Effect of protein supplementation to the mother at specific stages of gestation on fetal adipose tissue
D Davies1, A Mostyn2, D Gardner1, S Pearce1, G Hopkins3, E Butt1, MM Ramsey1, T Stephenson1 & ME Symonds1
Maternal nutrient restriction at specific gestational stages compromises fetal growth and development, in particular, fetal adipose tissue deposition. The extent to which nutritional supplementation can promote growth and development of specific fetal organs is unknown. This study aimed to determine whether protein supplementation of the maternal diet at defined stages of gestation promoted the abundance of the key mitochondrial proteins; uncoupling protein 1 (UCP1), cytochrome c and the voltage dependent anion channel (VDAC) in fetal adipose tissue.

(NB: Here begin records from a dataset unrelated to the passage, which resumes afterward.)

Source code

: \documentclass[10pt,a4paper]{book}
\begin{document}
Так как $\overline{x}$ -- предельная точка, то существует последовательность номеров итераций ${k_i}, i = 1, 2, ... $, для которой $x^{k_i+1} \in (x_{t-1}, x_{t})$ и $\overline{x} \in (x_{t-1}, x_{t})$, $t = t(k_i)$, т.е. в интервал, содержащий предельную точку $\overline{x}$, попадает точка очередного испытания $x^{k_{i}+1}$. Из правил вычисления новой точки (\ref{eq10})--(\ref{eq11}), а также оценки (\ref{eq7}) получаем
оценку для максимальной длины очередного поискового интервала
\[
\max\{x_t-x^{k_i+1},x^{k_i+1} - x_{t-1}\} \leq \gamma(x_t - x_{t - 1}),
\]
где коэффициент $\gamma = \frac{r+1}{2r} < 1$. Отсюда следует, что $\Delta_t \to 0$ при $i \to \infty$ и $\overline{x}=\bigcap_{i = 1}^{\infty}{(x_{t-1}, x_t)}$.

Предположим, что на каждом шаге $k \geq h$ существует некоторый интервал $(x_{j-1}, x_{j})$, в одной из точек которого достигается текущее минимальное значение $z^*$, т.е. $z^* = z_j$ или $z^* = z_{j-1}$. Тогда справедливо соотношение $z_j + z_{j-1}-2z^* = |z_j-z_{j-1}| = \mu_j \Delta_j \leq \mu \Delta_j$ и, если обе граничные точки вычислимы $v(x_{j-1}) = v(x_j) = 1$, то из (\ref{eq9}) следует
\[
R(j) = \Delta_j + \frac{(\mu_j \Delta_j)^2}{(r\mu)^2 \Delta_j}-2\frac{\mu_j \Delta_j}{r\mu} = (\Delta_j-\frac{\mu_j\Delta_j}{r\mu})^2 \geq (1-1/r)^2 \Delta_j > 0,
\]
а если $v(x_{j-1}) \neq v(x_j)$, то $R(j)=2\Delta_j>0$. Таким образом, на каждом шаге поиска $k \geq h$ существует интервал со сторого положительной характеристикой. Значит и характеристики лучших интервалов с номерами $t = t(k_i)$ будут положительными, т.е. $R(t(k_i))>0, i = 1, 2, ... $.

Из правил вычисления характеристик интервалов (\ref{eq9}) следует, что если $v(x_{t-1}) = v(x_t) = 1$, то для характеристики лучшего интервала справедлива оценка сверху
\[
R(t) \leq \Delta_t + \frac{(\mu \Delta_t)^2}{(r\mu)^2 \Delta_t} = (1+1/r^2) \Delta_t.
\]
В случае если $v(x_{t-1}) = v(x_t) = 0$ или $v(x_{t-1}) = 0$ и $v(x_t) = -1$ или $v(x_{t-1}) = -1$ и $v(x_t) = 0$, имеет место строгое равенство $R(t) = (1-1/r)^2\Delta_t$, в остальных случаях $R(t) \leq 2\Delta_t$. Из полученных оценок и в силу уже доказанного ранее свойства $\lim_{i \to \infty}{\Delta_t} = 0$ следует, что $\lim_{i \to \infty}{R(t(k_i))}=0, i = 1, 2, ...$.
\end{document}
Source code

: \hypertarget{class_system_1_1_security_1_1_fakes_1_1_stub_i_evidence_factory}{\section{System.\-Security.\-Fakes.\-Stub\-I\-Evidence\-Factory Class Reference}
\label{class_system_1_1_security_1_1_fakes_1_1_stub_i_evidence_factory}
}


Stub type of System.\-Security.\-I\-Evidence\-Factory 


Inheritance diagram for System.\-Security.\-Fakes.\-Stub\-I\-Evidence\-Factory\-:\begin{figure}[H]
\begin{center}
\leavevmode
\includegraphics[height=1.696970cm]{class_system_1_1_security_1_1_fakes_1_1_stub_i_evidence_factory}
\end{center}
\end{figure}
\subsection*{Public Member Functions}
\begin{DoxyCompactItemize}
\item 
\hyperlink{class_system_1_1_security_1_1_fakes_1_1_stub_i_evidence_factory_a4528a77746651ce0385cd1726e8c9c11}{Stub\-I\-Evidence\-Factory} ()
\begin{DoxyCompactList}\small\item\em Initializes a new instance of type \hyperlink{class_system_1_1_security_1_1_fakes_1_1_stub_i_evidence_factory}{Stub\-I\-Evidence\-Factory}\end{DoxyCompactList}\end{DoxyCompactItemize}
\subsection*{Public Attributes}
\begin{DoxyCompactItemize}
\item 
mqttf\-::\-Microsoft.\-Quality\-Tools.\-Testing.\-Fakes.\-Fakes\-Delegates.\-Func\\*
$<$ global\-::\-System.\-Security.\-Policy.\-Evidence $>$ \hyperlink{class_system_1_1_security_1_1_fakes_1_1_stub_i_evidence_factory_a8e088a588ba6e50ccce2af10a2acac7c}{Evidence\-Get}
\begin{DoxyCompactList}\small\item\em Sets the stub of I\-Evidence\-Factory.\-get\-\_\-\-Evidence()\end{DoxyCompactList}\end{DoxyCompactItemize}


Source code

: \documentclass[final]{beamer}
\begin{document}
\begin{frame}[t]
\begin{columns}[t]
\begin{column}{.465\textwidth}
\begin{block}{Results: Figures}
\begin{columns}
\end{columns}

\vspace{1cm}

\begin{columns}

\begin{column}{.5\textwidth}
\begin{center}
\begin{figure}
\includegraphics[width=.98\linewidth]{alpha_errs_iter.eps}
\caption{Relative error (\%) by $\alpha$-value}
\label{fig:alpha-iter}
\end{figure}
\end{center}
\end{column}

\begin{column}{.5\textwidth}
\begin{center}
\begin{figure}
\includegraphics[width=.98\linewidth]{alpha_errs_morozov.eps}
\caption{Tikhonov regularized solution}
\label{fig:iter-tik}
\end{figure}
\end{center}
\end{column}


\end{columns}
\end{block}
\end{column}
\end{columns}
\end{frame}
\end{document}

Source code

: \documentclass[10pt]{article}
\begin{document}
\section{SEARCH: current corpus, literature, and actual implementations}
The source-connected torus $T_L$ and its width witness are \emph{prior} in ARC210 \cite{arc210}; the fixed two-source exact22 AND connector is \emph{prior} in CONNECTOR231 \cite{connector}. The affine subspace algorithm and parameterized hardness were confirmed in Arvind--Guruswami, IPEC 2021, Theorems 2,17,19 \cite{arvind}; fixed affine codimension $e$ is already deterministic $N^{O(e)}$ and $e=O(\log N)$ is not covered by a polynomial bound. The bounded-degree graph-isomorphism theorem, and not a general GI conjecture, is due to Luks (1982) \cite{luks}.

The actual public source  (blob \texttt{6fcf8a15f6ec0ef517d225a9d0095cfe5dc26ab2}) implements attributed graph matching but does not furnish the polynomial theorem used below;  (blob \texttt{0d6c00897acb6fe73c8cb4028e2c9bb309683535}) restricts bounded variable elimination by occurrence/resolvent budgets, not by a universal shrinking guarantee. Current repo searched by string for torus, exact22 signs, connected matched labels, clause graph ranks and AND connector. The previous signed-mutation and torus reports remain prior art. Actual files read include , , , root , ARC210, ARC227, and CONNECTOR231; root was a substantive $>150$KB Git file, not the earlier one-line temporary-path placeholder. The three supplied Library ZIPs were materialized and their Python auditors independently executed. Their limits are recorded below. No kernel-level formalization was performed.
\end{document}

Twenty-nine twin-bearing ewes of similar body weight and parity were randomly allocated to 4 feeding groups from 10d gestation. All ewes received a control diet, which was supplemented with fishmeal in 3 of the groups during early i.e. 10d-40d, mid i.e. 40d-70d or late i.e. 110d-140d gestation. Each ewe was then humanely euthanased with an overdose of barbiturate (100 mg/kg pentobarbital sodium: Euthanal) at 140d gestation to enable sampling of perirenal adipose tissue. Protein abundance was determined by immunoblotting using fully validated antibodies. Results, in arbitrary units (means plus/minus s.e.m) are expressed as a percentage of a reference sample present on all gels. Significant differences between groups were assessed by GLM.
UCP1 abundance was significantly increased in fetus born to ewes supplemented in during mid gestation (mid, 125.6 plus/minus 13.6; control, 79.0 plus/minus 10.2 (P=0.02)), despite a reduction in total mitochondrial protein (mid, 85.2 plus/minus 9.7; control, 129.8 plus/minus 13.5 (P=0.013)). The abundance of VDAC and cytochrome c which were not significantly affected by supplementation.
In conclusion, feeding a protein supplement during mid gestation, the period of maximal placental growth results in a significant increase in the abundance of UCP1, which is likely to improve thermoregulation in the newborn.
DD was supported by a Wellcome Trust Vacation Scholarship.